Activity: In the entries below, filter for the word "begin" and copy every matching line.

Stored data:
[Start of section]
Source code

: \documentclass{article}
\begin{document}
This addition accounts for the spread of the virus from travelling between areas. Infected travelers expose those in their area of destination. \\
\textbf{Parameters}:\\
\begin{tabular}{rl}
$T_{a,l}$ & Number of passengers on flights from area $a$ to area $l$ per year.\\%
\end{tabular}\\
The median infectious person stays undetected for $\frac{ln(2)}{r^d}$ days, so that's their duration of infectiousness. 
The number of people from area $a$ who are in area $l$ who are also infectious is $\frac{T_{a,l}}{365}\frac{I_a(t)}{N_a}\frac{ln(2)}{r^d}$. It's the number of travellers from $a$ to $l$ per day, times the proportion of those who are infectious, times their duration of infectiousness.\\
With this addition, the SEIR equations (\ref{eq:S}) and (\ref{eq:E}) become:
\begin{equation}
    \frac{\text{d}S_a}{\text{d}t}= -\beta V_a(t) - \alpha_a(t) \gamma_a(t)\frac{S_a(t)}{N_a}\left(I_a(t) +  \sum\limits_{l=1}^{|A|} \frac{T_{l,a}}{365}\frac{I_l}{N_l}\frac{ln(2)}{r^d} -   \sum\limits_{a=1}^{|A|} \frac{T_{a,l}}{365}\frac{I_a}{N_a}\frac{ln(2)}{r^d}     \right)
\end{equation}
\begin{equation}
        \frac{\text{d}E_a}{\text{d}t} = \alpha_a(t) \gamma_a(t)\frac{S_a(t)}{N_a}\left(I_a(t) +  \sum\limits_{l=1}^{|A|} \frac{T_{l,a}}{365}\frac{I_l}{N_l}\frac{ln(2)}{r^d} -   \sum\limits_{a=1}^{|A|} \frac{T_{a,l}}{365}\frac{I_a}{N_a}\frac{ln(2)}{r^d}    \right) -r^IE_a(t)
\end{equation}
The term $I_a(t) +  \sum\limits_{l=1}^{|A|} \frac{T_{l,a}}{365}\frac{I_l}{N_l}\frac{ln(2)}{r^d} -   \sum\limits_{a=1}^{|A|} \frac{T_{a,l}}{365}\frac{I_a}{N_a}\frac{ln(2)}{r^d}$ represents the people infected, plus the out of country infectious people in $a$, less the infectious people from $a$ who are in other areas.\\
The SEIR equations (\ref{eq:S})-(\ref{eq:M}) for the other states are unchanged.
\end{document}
[End of section]
Reply:
\begin{document}
\begin{tabular}{rl}
\begin{equation}
\begin{equation}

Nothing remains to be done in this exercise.